● **Exercise description**: Repeat the data below with no changes.

● **Extracted information**:

BEGIN

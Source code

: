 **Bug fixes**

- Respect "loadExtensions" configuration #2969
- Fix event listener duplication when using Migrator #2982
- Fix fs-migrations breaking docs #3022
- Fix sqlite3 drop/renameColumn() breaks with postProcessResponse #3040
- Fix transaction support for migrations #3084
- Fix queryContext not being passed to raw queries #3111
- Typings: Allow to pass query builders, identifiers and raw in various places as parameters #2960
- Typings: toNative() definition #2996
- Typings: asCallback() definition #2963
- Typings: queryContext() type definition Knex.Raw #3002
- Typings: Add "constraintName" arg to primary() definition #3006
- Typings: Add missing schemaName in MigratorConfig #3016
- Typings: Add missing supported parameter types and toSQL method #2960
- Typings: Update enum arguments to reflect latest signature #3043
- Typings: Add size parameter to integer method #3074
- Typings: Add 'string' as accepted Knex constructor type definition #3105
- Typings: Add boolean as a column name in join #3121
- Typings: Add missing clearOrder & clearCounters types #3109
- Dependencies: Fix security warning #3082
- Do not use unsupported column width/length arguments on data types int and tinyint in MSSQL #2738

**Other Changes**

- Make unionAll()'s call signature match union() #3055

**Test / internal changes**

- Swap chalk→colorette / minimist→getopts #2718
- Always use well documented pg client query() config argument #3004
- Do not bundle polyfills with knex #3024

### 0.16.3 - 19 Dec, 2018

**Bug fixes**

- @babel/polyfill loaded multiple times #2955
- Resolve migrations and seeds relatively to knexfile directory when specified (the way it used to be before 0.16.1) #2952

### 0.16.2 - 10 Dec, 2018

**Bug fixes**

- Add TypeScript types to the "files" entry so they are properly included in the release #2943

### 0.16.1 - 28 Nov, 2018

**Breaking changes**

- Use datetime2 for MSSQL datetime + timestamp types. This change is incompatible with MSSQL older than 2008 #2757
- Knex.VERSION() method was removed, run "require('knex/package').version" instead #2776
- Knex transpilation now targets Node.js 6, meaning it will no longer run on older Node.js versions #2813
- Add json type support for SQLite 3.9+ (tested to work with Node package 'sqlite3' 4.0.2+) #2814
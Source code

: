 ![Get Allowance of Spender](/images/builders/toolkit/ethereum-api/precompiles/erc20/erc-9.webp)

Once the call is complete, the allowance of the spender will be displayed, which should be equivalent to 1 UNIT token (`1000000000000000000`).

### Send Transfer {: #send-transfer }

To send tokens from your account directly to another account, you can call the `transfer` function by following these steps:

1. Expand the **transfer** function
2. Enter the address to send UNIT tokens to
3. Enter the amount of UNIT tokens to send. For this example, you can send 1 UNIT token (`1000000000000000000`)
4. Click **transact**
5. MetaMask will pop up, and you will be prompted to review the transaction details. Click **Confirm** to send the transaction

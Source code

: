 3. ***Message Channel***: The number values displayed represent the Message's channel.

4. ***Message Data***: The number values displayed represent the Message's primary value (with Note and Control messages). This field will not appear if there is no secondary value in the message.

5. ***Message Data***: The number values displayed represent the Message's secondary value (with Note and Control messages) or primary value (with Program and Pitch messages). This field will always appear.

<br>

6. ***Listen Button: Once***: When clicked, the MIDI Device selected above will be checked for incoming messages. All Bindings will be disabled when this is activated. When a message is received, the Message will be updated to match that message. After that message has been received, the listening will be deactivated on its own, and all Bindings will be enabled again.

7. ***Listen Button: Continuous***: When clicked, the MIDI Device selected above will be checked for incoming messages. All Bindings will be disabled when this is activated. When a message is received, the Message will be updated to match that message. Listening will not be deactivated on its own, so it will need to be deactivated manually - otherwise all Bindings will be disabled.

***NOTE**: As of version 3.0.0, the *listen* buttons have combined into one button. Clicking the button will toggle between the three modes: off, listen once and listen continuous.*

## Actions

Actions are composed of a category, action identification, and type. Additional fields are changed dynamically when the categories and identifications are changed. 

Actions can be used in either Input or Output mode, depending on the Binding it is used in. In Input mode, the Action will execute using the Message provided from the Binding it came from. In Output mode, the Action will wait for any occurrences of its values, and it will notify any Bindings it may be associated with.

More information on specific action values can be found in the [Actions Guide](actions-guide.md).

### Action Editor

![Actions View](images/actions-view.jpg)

END

● **Result**:
Source code

: **Bug fixes**

- Respect "loadExtensions" configuration #2969
- Fix event listener duplication when using Migrator #2982
- Fix fs-migrations breaking docs #3022
- Fix sqlite3 drop/renameColumn() breaks with postProcessResponse #3040
- Fix transaction support for migrations #3084
- Fix queryContext not being passed to raw queries #3111
- Typings: Allow to pass query builders, identifiers and raw in various places as parameters #2960
- Typings: toNative() definition #2996
- Typings: asCallback() definition #2963
- Typings: queryContext() type definition Knex.Raw #3002
- Typings: Add "constraintName" arg to primary() definition #3006
- Typings: Add missing schemaName in MigratorConfig #3016
- Typings: Add missing supported parameter types and toSQL method #2960
- Typings: Update enum arguments to reflect latest signature #3043
- Typings: Add size parameter to integer method #3074
- Typings: Add 'string' as accepted Knex constructor type definition #3105
- Typings: Add boolean as a column name in join #3121
- Typings: Add missing clearOrder & clearCounters types #3109
- Dependencies: Fix security warning #3082
- Do not use unsupported column width/length arguments on data types int and tinyint in MSSQL #2738

**Other Changes**

- Make unionAll()'s call signature match union() #3055

**Test / internal changes**

- Swap chalk→colorette / minimist→getopts #2718
- Always use well documented pg client query() config argument #3004
- Do not bundle polyfills with knex #3024

### 0.16.3 - 19 Dec, 2018

**Bug fixes**

- @babel/polyfill loaded multiple times #2955
- Resolve migrations and seeds relatively to knexfile directory when specified (the way it used to be before 0.16.1) #2952

### 0.16.2 - 10 Dec, 2018

**Bug fixes**

- Add TypeScript types to the "files" entry so they are properly included in the release #2943

### 0.16.1 - 28 Nov, 2018

**Breaking changes**

- Use datetime2 for MSSQL datetime + timestamp types. This change is incompatible with MSSQL older than 2008 #2757
- Knex.VERSION() method was removed, run "require('knex/package').version" instead #2776
- Knex transpilation now targets Node.js 6, meaning it will no longer run on older Node.js versions #2813
- Add json type support for SQLite 3.9+ (tested to work with Node package 'sqlite3' 4.0.2+) #2814
Source code

: ![Get Allowance of Spender](/images/builders/toolkit/ethereum-api/precompiles/erc20/erc-9.webp)

Once the call is complete, the allowance of the spender will be displayed, which should be equivalent to 1 UNIT token (`1000000000000000000`).

### Send Transfer {: #send-transfer }

To send tokens from your account directly to another account, you can call the `transfer` function by following these steps:

1. Expand the **transfer** function
2. Enter the address to send UNIT tokens to
3. Enter the amount of UNIT tokens to send. For this example, you can send 1 UNIT token (`1000000000000000000`)
4. Click **transact**
5. MetaMask will pop up, and you will be prompted to review the transaction details. Click **Confirm** to send the transaction

Source code

: 3. ***Message Channel***: The number values displayed represent the Message's channel.

4. ***Message Data***: The number values displayed represent the Message's primary value (with Note and Control messages). This field will not appear if there is no secondary value in the message.

5. ***Message Data***: The number values displayed represent the Message's secondary value (with Note and Control messages) or primary value (with Program and Pitch messages). This field will always appear.

<br>

6. ***Listen Button: Once***: When clicked, the MIDI Device selected above will be checked for incoming messages. All Bindings will be disabled when this is activated. When a message is received, the Message will be updated to match that message. After that message has been received, the listening will be deactivated on its own, and all Bindings will be enabled again.

7. ***Listen Button: Continuous***: When clicked, the MIDI Device selected above will be checked for incoming messages. All Bindings will be disabled when this is activated. When a message is received, the Message will be updated to match that message. Listening will not be deactivated on its own, so it will need to be deactivated manually - otherwise all Bindings will be disabled.

***NOTE**: As of version 3.0.0, the *listen* buttons have combined into one button. Clicking the button will toggle between the three modes: off, listen once and listen continuous.*

## Actions

Actions are composed of a category, action identification, and type. Additional fields are changed dynamically when the categories and identifications are changed. 

Actions can be used in either Input or Output mode, depending on the Binding it is used in. In Input mode, the Action will execute using the Message provided from the Binding it came from. In Output mode, the Action will wait for any occurrences of its values, and it will notify any Bindings it may be associated with.

More information on specific action values can be found in the [Actions Guide](actions-guide.md).

### Action Editor

![Actions View](images/actions-view.jpg)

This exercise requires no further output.